Davidson at odds with UK party over Human Rights Act
Ruth Davidson, the Scottish Conservative leader, has taken to Twitter to draw attention to a potential point of clash between the Scottish Conservatives and the national party.
She points to the Scottish Conservative manifesto, which claims that the Scottish Parliament should have the final say on any changes to the Human Rights Act.
The HRA was built into the legislation that established the Scottish Parliament, and opponents of reform are arguing that this means that Holyrood has a veto on the United Kingdom’s membership of the European Convention on Human Rights and on the HRA, despite both foreign policy and the relevant legislation being reserved areas.
This is not constitutionally true: Parliament is sovereign, and can pass any law it wishes.
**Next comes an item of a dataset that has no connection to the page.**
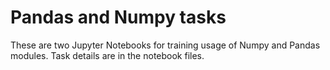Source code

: # Pandas and Numpy tasks

These are two Jupyter Notebooks for training usage of Numpy and Pandas modules. Task details are in the notebook files.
Writing in the Daily Telegraph one lawyer sets out the facts:
“Of course, that would be possible as a matter of strict law. However, under the 1998 Sewel Convention (which would apply with equal force to Northern Ireland and probably to Wales): “Westminster will not normally legislate with regard to devolved matters in Scotland without the consent of the Scottish Parliament.” In other words, withdrawing Britain from the Convention would for all practical purposes require the consent of each of the separate nations of the UK.”
Even the Sewel Convention, however, is written in such a manner (“normally legislate”) so as to permit “a dramatic flash of the legislative sword” in exceptional circumstances – for example, where a Government has secured a Parliamentary majority with a mandate to repeal the Human Rights Act.
However, this perception does mean that, as the author suggests, unpicking the HRA is almost impossible if the Government elects to concede Holyrood a de facto veto. This in turn means that Davidson’s stance may put her on a collision course with the Prime Minister and Michael Gove, who intend to repeal it and have a mandate to do so.
Yet setting aside the constitutional technicalities, this suggests another problem: did the Conservatives end up fighting this election on divergent, even mutually contradictory manifestos?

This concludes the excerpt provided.